──────── Record set
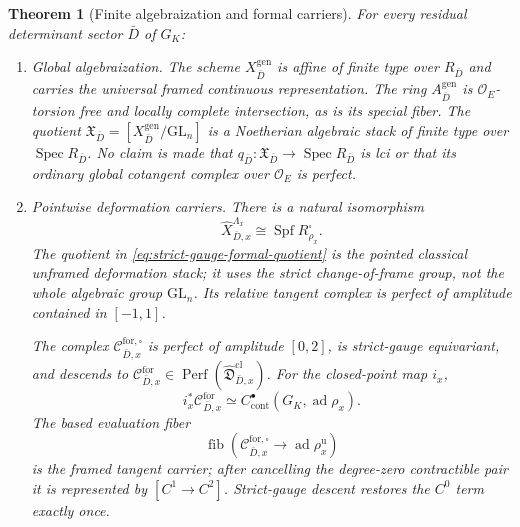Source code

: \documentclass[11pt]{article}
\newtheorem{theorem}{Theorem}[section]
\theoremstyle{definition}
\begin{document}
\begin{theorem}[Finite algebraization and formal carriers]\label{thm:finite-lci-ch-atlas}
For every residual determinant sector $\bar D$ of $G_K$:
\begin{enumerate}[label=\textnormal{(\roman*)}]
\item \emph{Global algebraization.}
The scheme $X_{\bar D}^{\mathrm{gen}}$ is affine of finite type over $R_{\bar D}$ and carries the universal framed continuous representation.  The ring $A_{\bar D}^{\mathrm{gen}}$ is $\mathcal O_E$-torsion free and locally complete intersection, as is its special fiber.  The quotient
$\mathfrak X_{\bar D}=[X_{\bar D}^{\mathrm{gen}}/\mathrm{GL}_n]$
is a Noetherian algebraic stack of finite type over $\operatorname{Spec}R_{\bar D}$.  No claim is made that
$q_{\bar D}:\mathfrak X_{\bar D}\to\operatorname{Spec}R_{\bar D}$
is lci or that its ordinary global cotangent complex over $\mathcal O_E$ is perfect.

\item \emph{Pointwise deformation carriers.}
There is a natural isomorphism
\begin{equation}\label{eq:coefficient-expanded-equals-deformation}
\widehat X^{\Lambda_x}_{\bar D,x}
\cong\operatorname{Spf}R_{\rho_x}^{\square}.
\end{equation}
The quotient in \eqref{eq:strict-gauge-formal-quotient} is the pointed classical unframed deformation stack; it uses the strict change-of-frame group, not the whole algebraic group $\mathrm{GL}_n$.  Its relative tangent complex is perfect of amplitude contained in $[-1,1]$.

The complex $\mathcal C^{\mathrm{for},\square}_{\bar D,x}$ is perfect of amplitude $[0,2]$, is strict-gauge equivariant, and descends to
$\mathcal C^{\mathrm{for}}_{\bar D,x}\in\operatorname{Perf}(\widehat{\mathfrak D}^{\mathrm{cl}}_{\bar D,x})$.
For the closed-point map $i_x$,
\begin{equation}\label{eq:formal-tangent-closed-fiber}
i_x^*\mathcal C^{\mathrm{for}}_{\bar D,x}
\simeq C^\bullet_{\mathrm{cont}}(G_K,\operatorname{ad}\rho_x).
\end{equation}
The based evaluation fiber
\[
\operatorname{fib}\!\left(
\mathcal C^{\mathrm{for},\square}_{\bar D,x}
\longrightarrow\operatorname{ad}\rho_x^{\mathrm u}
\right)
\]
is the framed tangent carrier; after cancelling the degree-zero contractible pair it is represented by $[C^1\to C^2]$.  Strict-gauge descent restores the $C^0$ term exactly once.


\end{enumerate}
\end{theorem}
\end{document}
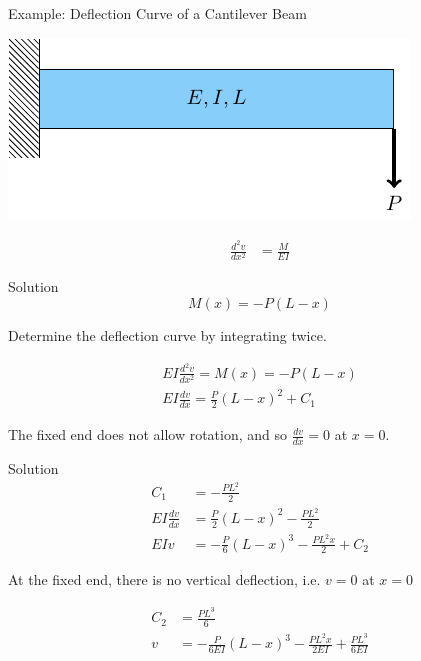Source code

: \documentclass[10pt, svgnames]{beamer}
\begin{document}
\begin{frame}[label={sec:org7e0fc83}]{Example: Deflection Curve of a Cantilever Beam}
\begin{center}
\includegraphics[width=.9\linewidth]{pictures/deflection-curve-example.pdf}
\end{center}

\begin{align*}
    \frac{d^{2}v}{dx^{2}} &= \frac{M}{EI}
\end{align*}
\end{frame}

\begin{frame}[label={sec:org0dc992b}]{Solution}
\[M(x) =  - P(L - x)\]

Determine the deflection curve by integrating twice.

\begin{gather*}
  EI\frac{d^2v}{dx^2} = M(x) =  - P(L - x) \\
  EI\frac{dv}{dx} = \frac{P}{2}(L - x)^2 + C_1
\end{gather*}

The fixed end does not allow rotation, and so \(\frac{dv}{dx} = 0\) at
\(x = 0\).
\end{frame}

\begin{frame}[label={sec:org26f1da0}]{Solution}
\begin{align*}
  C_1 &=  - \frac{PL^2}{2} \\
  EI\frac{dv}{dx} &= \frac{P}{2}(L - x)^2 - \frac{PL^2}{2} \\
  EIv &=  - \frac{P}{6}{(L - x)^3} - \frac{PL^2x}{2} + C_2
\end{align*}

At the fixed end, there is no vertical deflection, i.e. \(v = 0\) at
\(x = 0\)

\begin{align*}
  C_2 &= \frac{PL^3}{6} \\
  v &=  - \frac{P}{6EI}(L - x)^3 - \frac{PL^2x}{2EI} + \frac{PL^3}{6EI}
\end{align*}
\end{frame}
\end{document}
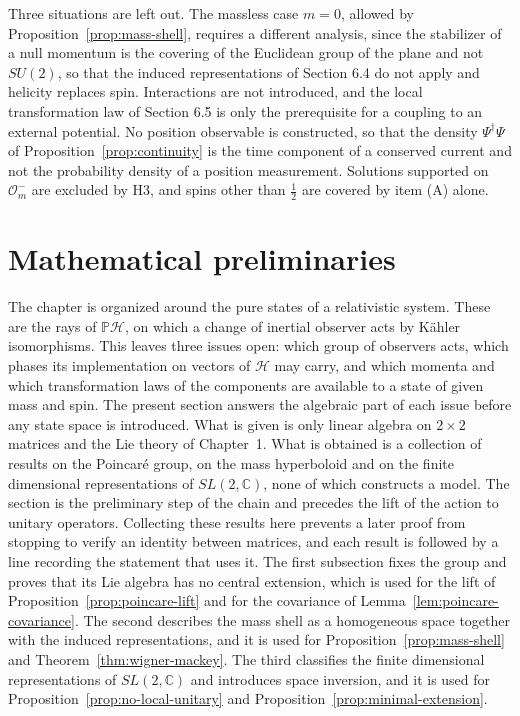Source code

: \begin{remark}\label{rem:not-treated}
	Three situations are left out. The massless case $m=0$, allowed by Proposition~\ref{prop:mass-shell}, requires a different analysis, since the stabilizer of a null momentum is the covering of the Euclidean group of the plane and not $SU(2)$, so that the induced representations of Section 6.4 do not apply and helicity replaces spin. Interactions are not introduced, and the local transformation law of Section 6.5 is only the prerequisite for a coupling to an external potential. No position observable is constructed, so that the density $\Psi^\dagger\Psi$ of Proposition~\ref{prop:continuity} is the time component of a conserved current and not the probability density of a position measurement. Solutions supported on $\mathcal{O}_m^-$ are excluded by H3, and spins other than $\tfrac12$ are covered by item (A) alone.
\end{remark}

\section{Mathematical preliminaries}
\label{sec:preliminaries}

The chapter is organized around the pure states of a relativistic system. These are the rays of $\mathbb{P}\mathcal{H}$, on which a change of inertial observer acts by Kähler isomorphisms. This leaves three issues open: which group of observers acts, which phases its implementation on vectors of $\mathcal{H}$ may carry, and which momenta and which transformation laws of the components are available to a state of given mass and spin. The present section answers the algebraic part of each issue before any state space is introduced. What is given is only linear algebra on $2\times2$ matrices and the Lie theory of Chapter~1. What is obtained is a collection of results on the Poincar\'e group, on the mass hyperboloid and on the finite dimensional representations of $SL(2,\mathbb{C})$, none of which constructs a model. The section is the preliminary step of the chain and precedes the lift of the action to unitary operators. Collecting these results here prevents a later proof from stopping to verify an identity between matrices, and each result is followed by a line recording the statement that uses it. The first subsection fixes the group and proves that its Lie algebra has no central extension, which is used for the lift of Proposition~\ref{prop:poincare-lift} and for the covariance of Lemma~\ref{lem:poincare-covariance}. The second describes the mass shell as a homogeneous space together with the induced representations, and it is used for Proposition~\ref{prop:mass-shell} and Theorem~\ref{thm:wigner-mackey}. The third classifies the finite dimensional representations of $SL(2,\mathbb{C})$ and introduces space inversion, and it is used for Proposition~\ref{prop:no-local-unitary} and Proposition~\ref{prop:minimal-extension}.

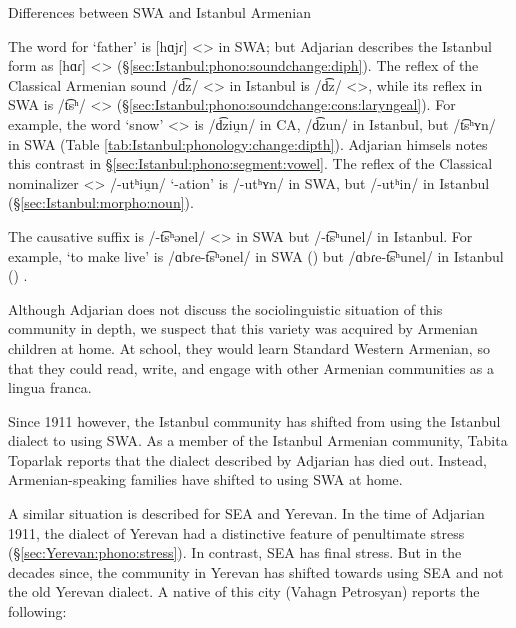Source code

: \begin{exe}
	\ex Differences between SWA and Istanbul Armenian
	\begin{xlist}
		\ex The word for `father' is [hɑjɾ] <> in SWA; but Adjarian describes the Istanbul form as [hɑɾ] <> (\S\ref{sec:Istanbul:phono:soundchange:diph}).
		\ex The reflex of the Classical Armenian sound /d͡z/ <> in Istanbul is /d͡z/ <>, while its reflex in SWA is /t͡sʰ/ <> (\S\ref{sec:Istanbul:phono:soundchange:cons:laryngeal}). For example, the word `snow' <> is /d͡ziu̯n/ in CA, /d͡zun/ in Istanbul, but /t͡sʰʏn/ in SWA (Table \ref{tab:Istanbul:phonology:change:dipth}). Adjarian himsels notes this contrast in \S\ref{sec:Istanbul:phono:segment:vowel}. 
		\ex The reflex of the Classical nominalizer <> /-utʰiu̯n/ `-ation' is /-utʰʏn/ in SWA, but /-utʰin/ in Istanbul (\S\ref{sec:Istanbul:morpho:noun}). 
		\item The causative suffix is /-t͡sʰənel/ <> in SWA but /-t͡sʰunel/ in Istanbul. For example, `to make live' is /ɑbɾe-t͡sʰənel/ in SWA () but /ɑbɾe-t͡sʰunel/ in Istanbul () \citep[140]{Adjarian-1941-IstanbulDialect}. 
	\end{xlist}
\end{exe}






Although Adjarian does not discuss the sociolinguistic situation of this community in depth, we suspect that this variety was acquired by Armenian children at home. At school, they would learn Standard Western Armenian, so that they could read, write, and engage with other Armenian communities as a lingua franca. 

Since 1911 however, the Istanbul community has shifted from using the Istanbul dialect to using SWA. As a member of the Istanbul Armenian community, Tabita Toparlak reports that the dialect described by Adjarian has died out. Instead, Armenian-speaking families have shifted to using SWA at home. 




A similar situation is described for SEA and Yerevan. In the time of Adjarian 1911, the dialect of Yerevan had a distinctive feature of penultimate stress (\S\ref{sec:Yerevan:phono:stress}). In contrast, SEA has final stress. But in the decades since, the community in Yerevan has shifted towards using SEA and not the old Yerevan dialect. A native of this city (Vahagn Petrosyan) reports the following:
────────────────
:: Work task ::
Would you tally the lines above that include "square" and reply with only the total?

:: Problem solution ::
3